# Data provided

-*-*-

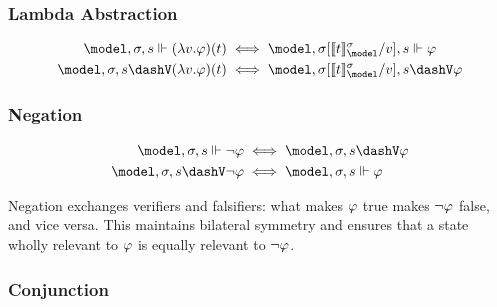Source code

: \documentclass[../LogosReference.tex]{subfiles}
\begin{document}
\subsubsection{Lambda Abstraction}\label{sec:lambda-abstraction}

\begin{definition}\label{def:lambda-verification}
	\begin{align}
		\model, \assignment, s \verifies (\lambda v.\metaA)(t)  & \iff \model, \assignsub{\sem{t}^\assignment_\model}{v}, s \verifies \metaA  \\
		\model, \assignment, s \falsifies (\lambda v.\metaA)(t) & \iff \model, \assignsub{\sem{t}^\assignment_\model}{v}, s \falsifies \metaA
	\end{align}
\end{definition}

\subsubsection{Negation}\label{sec:negation}

\begin{definition}\label{def:negation-verification}
	\begin{align}
		\model, \assignment, s \verifies \neg\metaA  & \iff \model, \assignment, s \falsifies \metaA \\
		\model, \assignment, s \falsifies \neg\metaA & \iff \model, \assignment, s \verifies \metaA
	\end{align}
\end{definition}

\begin{remark}
Negation exchanges verifiers and falsifiers: what makes $\metaA$ true makes $\neg\metaA$ false, and vice versa.
This maintains bilateral symmetry and ensures that a state wholly relevant to $\metaA$ is equally relevant to $\neg\metaA$.
\end{remark}

\subsubsection{Conjunction}\label{sec:conjunction}
\end{document}
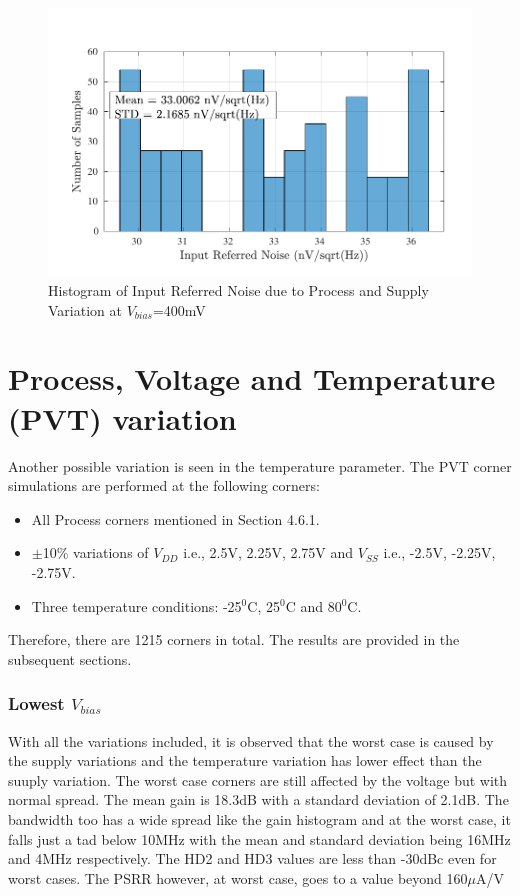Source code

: \begin{figure} [H]
\centering
\includegraphics[scale=1]{Figures/Corners/Overall/PV_Max/PDFs/PV_Max_irn.pdf}
\caption{Histogram of Input Referred Noise due to Process and Supply Variation at $V_{bias}$=400mV}
\end{figure}

\section{Process, Voltage and Temperature (PVT) variation}

Another possible variation is seen in the temperature parameter. The PVT corner simulations are performed at the following corners:
\begin{itemize}
\item All Process corners mentioned in Section 4.6.1.
\item $\pm$10\% variations of $V_{DD}$ i.e., 2.5V, 2.25V, 2.75V and $V_{SS}$ i.e., -2.5V, -2.25V, -2.75V.
\item Three temperature conditions: -25$^0$C, 25$^0$C and 80$^0$C.
\end{itemize}

Therefore, there are 1215 corners in total. The results are provided in the subsequent sections.

\subsubsection{Lowest $V_{bias}$}
With all the variations included, it is observed that the worst case is caused by the supply variations and the temperature variation has lower effect than the suuply variation. The worst case corners are still affected by the voltage but with normal spread. The mean gain is 18.3dB with a standard deviation of 2.1dB. The bandwidth too has a wide spread like the gain histogram and at the worst case, it falls just a tad below 10MHz with the mean and standard deviation being 16MHz and 4MHz respectively. The HD2 and HD3 values are less than -30dBc even for worst cases. The PSRR however, at worst case, goes to a value beyond 160$\mu$A/V

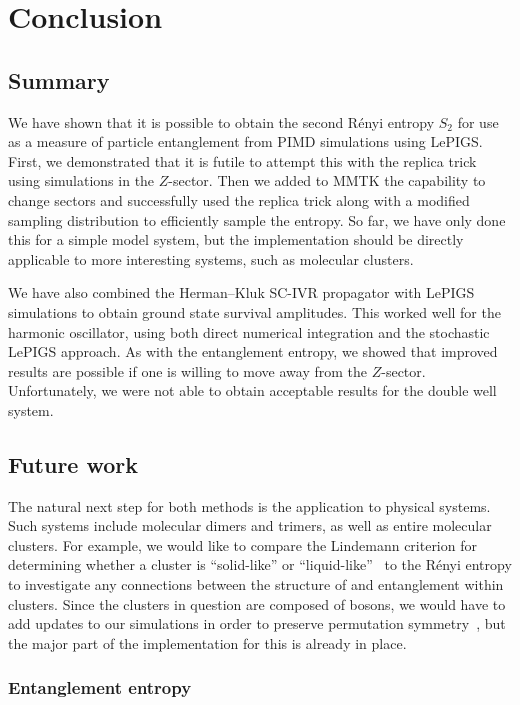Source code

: \chapter{Conclusion}

\section{Summary}

We have shown that it is possible to obtain the second Rényi entropy $S_2$ for use as a measure of particle entanglement from PIMD simulations using LePIGS.
First, we demonstrated that it is futile to attempt this with the replica trick using simulations in the $Z$-sector.
Then we added to MMTK the capability to change sectors and successfully used the replica trick along with a modified sampling distribution to efficiently sample the entropy.
So far, we have only done this for a simple model system, but the implementation should be directly applicable to more interesting systems, such as molecular clusters.

We have also combined the Herman--Kluk SC-IVR propagator with LePIGS simulations to obtain ground state survival amplitudes.
This worked well for the harmonic oscillator, using both direct numerical integration and the stochastic LePIGS approach.
As with the entanglement entropy, we showed that improved results are possible if one is willing to move away from the $Z$-sector.
Unfortunately, we were not able to obtain acceptable results for the double well system.


\section{Future work}

The natural next step for both methods is the application to physical systems.
Such systems include molecular dimers and trimers, as well as entire molecular clusters.
For example, we would like to compare the Lindemann criterion for determining whether a cluster is ``solid-like'' or ``liquid-like''~\cite{schmidt2014inclusion} to the Rényi entropy to investigate any connections between the structure of and entanglement within clusters.
Since the clusters in question are composed of bosons, we would have to add updates to our simulations in order to preserve permutation symmetry~\cite{herdman2014path}, but the major part of the implementation for this is already in place.


\subsection{Entanglement entropy}

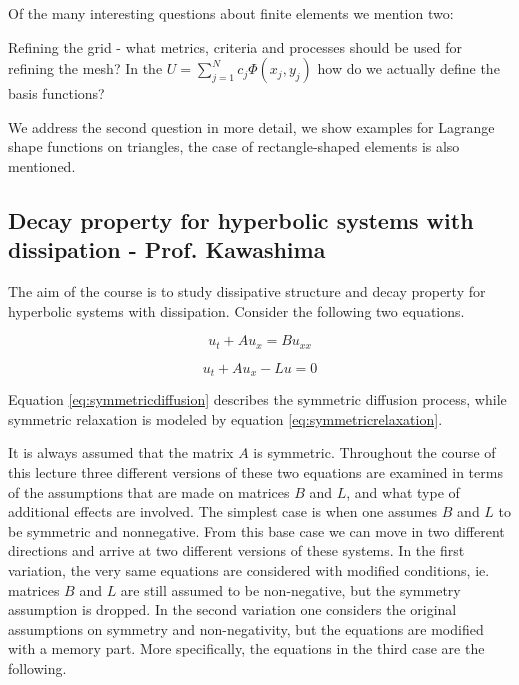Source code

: \documentclass{article}
\begin{document}
Of the many interesting questions about finite elements we mention two:

\begin{outline}[enumerate]
\1 Refining the grid - what metrics, criteria and processes should be used for refining the mesh?
\1 In the $U = \sum_{j=1}^{N} c_j \Phi(x_j, y_j)$ how do we actually define the basis functions?
\end{outline}

We address the second question in more detail, we show examples for Lagrange shape functions on triangles, the case of rectangle-shaped elements is also mentioned.

\subsection{Decay property for hyperbolic systems with dissipation - Prof. Kawashima}
The aim of the course is to study dissipative structure and decay property for hyperbolic systems with dissipation. Consider the following two equations.

\begin{equation} \label{eq:symmetricdiffusion}
u_{t} + Au_{x} = Bu_{xx}
\end{equation}

\begin{equation} \label{eq:symmetricrelaxation}
u_{t} + Au_{x} -Lu = 0
\end{equation}

Equation \ref{eq:symmetricdiffusion} describes the symmetric diffusion process, while symmetric relaxation is modeled by equation \ref{eq:symmetricrelaxation}.

It is always assumed that the matrix $A$ is symmetric. Throughout the course of this lecture three different versions of these two equations are examined in terms of the assumptions that are made on matrices $B$ and $L$, and what type of additional effects are involved. The simplest case is when one assumes $B$ and $L$ to be symmetric and nonnegative. From this base case we can move in two different directions and arrive at two different versions of these systems. In the first variation, the very same equations are considered with modified conditions, ie. matrices $B$ and $L$ are still assumed to be non-negative, but the symmetry assumption is dropped. In the second variation one considers the original assumptions on symmetry and non-negativity, but the equations are modified with a memory part. More specifically, the equations in the third case are the following.
\end{document}
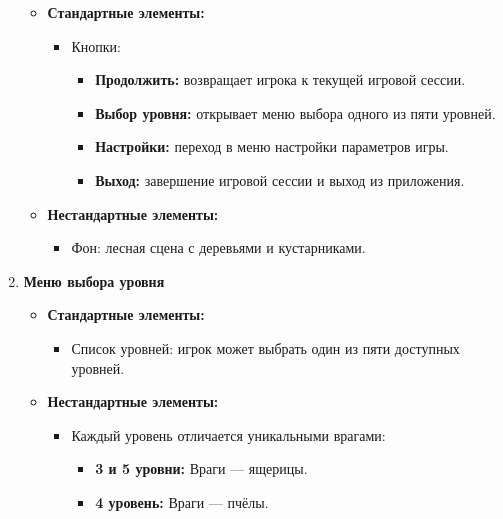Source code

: \documentclass{article}
\begin{document}
\begin{enumerate}
    \begin{itemize}
        \item \textbf{Стандартные элементы:}
        \begin{itemize}
            \item Кнопки:
            \begin{itemize}
                \item \textbf{Продолжить:} возвращает игрока к текущей игровой сессии.
                \item \textbf{Выбор уровня:} открывает меню выбора одного из пяти уровней.
                \item \textbf{Настройки:} переход в меню настройки параметров игры.
                \item \textbf{Выход:} завершение игровой сессии и выход из приложения.
            \end{itemize}
        \end{itemize}
        \item \textbf{Нестандартные элементы:}
        \begin{itemize}
            \item Фон: лесная сцена с деревьями и кустарниками.
        \end{itemize}
    \end{itemize}
    
    \item \textbf{Меню выбора уровня}
    \begin{itemize}
        \item \textbf{Стандартные элементы:}
        \begin{itemize}
            \item Список уровней: игрок может выбрать один из пяти доступных уровней.
        \end{itemize}
        \item \textbf{Нестандартные элементы:}
        \begin{itemize}
            \item Каждый уровень отличается уникальными врагами:
            \begin{itemize}
                \item \textbf{3 и 5 уровни:} Враги — ящерицы.
                \item \textbf{4 уровень:} Враги — пчёлы.
            \end{itemize}
        \end{itemize}
    \end{itemize}
\end{enumerate}
\end{document}
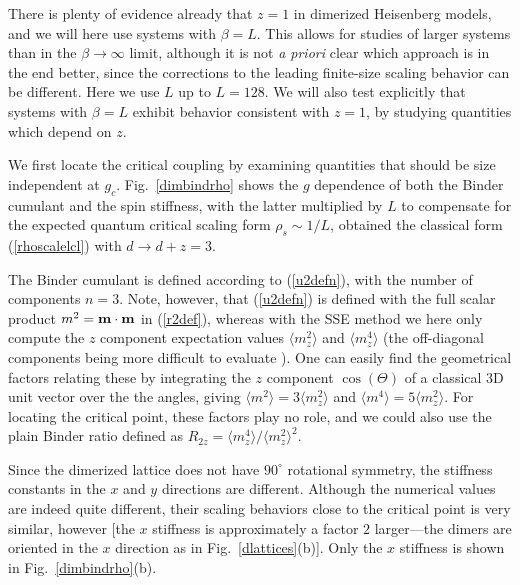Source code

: \documentclass[draft,numberedheadings]{aipproc}
\begin{document}
There is plenty of evidence already that $z=1$ in dimerized Heisenberg models, and we will here use systems with $\beta=L$. This allows for studies 
of larger systems than in the $\beta\to \infty$ limit, although it is not {\it a priori} clear which approach is in the end better, since the corrections 
to the leading finite-size scaling behavior can be different. Here we use $L$ up to $L=128$. We will also test explicitly that systems with $\beta=L$ 
exhibit behavior consistent with $z=1$, by studying quantities which depend on $z$.

We first locate the critical coupling by examining quantities that should be size independent at $g_c$. Fig.~\ref{dimbindrho} shows the $g$ dependence of 
both the Binder cumulant and the spin stiffness, with the latter multiplied by $L$ to compensate for the expected quantum critical scaling form $\rho_s \sim 1/L$, 
obtained the classical form (\ref{rhoscalelcl}) with $d \to d+z=3$. 

The Binder cumulant is defined according to (\ref{u2defn}), with the number of components $n=3$. Note, however, that (\ref{u2defn}) is defined with the full 
scalar product $m^2={\bf m}\cdot {\bf m}$ in (\ref{r2def}), whereas with the SSE method we here only compute the $z$ component expectation values $\langle m_z^2\rangle$ 
and $\langle m_z^4\rangle$ (the off-diagonal components being more difficult to evaluate \cite{dorneich01}). One can easily find the geometrical factors relating 
these by integrating the $z$ component $\cos(\Theta)$ of a classical 3D unit vector over the the angles, giving $\langle m^2\rangle=3\langle m_z^2\rangle$ and 
$\langle m^4\rangle=5\langle m_z^2\rangle$. For locating the critical point, these factors play no role, and we could also use the plain Binder ratio defined 
as $R_{2z}=\langle m_z^4\rangle/\langle m_z^2\rangle^2$. 

Since the dimerized lattice does not have $90^\circ$ rotational symmetry, the stiffness constants in the $x$ and $y$ directions are different. Although the 
numerical values are indeed quite different, their scaling behaviors close to the critical point is very similar, however [the $x$ stiffness is approximately 
a factor $2$ larger---the dimers are oriented in the $x$ direction as in Fig.~\ref{dlattices}(b)]. Only the $x$ stiffness is shown in Fig.~\ref{dimbindrho}(b). 
\end{document}
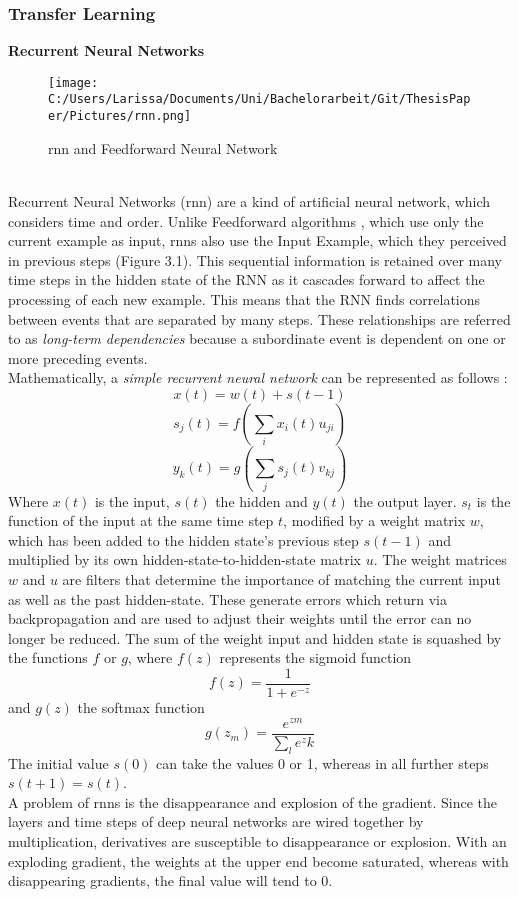 \documentclass[a4paper, 11pt,titlepage,oneside,openany]{book}
\begin{document}
\subsubsection{Transfer Learning}
\textbf{Recurrent Neural Networks}
\begin{figure}[h]
	\centering
	\texttt{[image: C:/Users/Larissa/Documents/Uni/Bachelorarbeit/Git/ThesisPaper/Pictures/rnn.png]}
	\caption{\gls{rnn} and Feedforward Neural Network \cite{rnn}}
\end{figure}\\
Recurrent Neural Networks (\gls{rnn}) are a kind of artificial neural network, which considers time and order. Unlike Feedforward algorithms \cite{feedforward}, which use only the current example as input, \gls{rnn}s also use the Input Example, which they perceived in previous steps (Figure 3.1). 
This sequential information is retained over many time steps in the hidden state of the RNN as it cascades forward to affect the processing of each new example. This means that the RNN finds correlations between events that are separated by many steps. These relationships are referred to as \textit{long-term dependencies} because a subordinate event is dependent on one or more preceding events.\\
\newpage
\noindent Mathematically, a \textit{simple recurrent neural network} \cite{ELMAN1990179} can be represented as follows \cite{rnnmodel}:
\[
x(t)=w(t)+s(t-1)
\]
\[
s_j(t)=f(\sum_{i}x_i(t)u_{ji})
\]
\[
y_k(t)=g(\sum_{j}s_j(t)v_{kj})
\]
Where $x(t)$ is the input, $s(t)$ the hidden and $y(t)$ the output layer. $s_t$ is the function of the input at the same time step $t$, modified by a weight matrix $w$, which has been added to the hidden state's previous step $s(t-1)$ and multiplied by its own hidden-state-to-hidden-state matrix $u$. The weight matrices $w$ and $u$ are filters that determine the importance of matching the current input as well as the past hidden-state. These generate errors which return via backpropagation and are used to adjust their weights until the error can no longer be reduced. The sum of the weight input and hidden state is squashed by the functions $f$ or $g$, where  $f(z)$ represents the sigmoid function
\[
f(z)=\frac{1}{1+e^{-z}}
\]
and $g(z)$ the softmax function
\[
g(z_m)=\frac{e^{zm}}{\sum_{l}e^zk}
\]
The initial value $s(0)$ can take the values 0 or 1, whereas in all further steps $s(t+1)=s(t)$. \\
\noindent A problem of \gls{rnn}s is the disappearance and explosion of the gradient. Since the layers and time steps of deep neural networks are wired together by multiplication, derivatives are susceptible to disappearance or explosion. With an exploding gradient, the weights at the upper end become saturated, whereas with disappearing gradients, the final value will tend to 0. \\
\end{document}
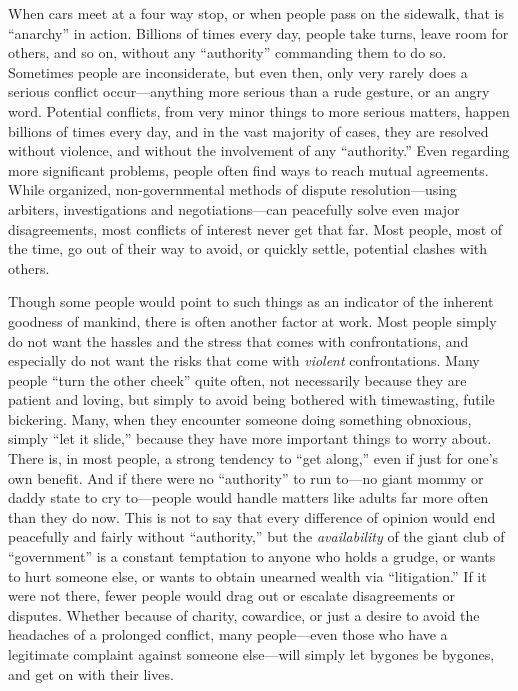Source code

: \documentclass{book}
\begin{document}
When cars meet at a four way stop, or when people pass on the sidewalk, that is \enquote{anarchy} in action. Billions of times every day, people take turns, leave room for others, and so on, without any \enquote{authority} commanding them to do so. Sometimes people are inconsiderate, but even then, only very rarely does a serious conflict occur---anything more serious than a rude gesture, or an angry word. Potential conflicts, from very minor things to more serious matters, happen billions of times every day, and in the vast majority of cases, they are resolved without violence, and without the involvement of any \enquote{authority.} Even regarding more significant problems, people often find ways to reach mutual agreements. While organized, non-governmental methods of dispute resolution---using arbiters, investigations and negotiations---can peacefully solve even major disagreements, most conflicts of interest never get that far. Most people, most of the time, go out of their way to avoid, or quickly settle, potential clashes with others.

Though some people would point to such things as an indicator of the inherent goodness of mankind, there is often another factor at work. Most people simply do not want the hassles and the stress that comes with confrontations, and especially do not want the risks that come with \emph{violent} confrontations. Many people \enquote{turn the other cheek} quite often, not necessarily because they are patient and loving, but simply to avoid being bothered with timewasting, futile bickering. Many, when they encounter someone doing something obnoxious, simply \enquote{let it slide,} because they have more important things to worry about. There is, in most people, a strong tendency to \enquote{get along,} even if just for one's own benefit. And if there were no \enquote{authority} to run to---no giant mommy or daddy state to cry to---people would handle matters like adults far more often than they do now. This is not to say that every difference of opinion would end peacefully and fairly without \enquote{authority,} but the \emph{availability} of the giant club of \enquote{government} is a constant temptation to anyone who holds a grudge, or wants to hurt someone else, or wants to obtain unearned wealth via \enquote{litigation.} If it were not there, fewer people would drag out or escalate disagreements or disputes. Whether because of charity, cowardice, or just a desire to avoid the headaches of a prolonged conflict, many people---even those who have a legitimate complaint against someone else---will simply let bygones be bygones, and get on with their lives.
\end{document}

-*-*-

# Task to carry out
Copy word for word the lines of the records above from the one with "25$^0$C and 80$^0$C." up to and including the one with "This worked well". Skip the pictures.

# Expected answer
\item Three temperature conditions: -25$^0$C, 25$^0$C and 80$^0$C.
\end{itemize}

Therefore, there are 1215 corners in total. The results are provided in the subsequent sections.

\subsubsection{Lowest $V_{bias}$}
With all the variations included, it is observed that the worst case is caused by the supply variations and the temperature variation has lower effect than the suuply variation. The worst case corners are still affected by the voltage but with normal spread. The mean gain is 18.3dB with a standard deviation of 2.1dB. The bandwidth too has a wide spread like the gain histogram and at the worst case, it falls just a tad below 10MHz with the mean and standard deviation being 16MHz and 4MHz respectively. The HD2 and HD3 values are less than -30dBc even for worst cases. The PSRR however, at worst case, goes to a value beyond 160$\mu$A/V

Source code

: \chapter{Conclusion}

\section{Summary}

We have shown that it is possible to obtain the second Rényi entropy $S_2$ for use as a measure of particle entanglement from PIMD simulations using LePIGS.
First, we demonstrated that it is futile to attempt this with the replica trick using simulations in the $Z$-sector.
Then we added to MMTK the capability to change sectors and successfully used the replica trick along with a modified sampling distribution to efficiently sample the entropy.
So far, we have only done this for a simple model system, but the implementation should be directly applicable to more interesting systems, such as molecular clusters.

We have also combined the Herman--Kluk SC-IVR propagator with LePIGS simulations to obtain ground state survival amplitudes.
This worked well for the harmonic oscillator, using both direct numerical integration and the stochastic LePIGS approach.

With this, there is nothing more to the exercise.